→ **WHAT TO PRODUCE**
Pictures should be excluded; otherwise, copy every entry exactly.
····················
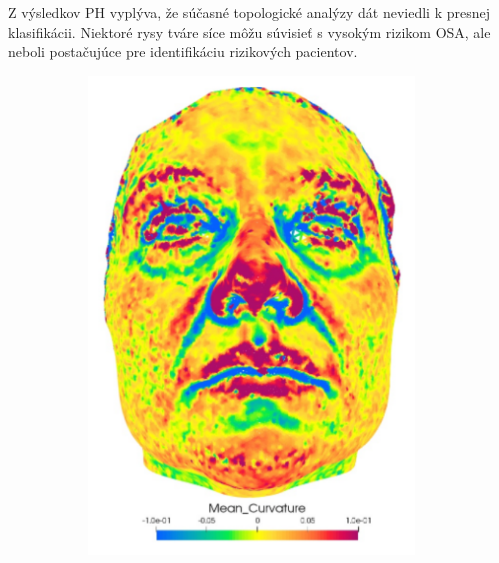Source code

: Z výsledkov PH vyplýva, že súčasné topologické analýzy dát neviedli k presnej klasifikácii. Niektoré rysy tváre síce môžu súvisieť s vysokým rizikom OSA, ale neboli postačujúce pre identifikáciu rizikových pacientov. 


\begin{figure}[h]
	\centering
	\begin{subfigure}[b]{0.32\textwidth}
		\centering
		\includegraphics[width=0.95\textwidth]{figures/resers_a.png}
		\caption{}
		\label{fig:resers:a}
	\end{subfigure}
	\hfill
	\begin{subfigure}[b]{0.32\textwidth}
		\centering

\end{subfigure}
\end{figure}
····················
→ **RESULT FOR THIS TASK**
Source code

: Z výsledkov PH vyplýva, že súčasné topologické analýzy dát neviedli k presnej klasifikácii. Niektoré rysy tváre síce môžu súvisieť s vysokým rizikom OSA, ale neboli postačujúce pre identifikáciu rizikových pacientov. 


\begin{figure}[h]
	\centering
	\begin{subfigure}[b]{0.32\textwidth}
		\centering
		\includegraphics[width=0.95\textwidth]{figures/resers_a.png}
		\caption{}
		\label{fig:resers:a}
	\end{subfigure}
	\hfill
	\begin{subfigure}[b]{0.32\textwidth}
		\centering

\end{subfigure}
\end{figure}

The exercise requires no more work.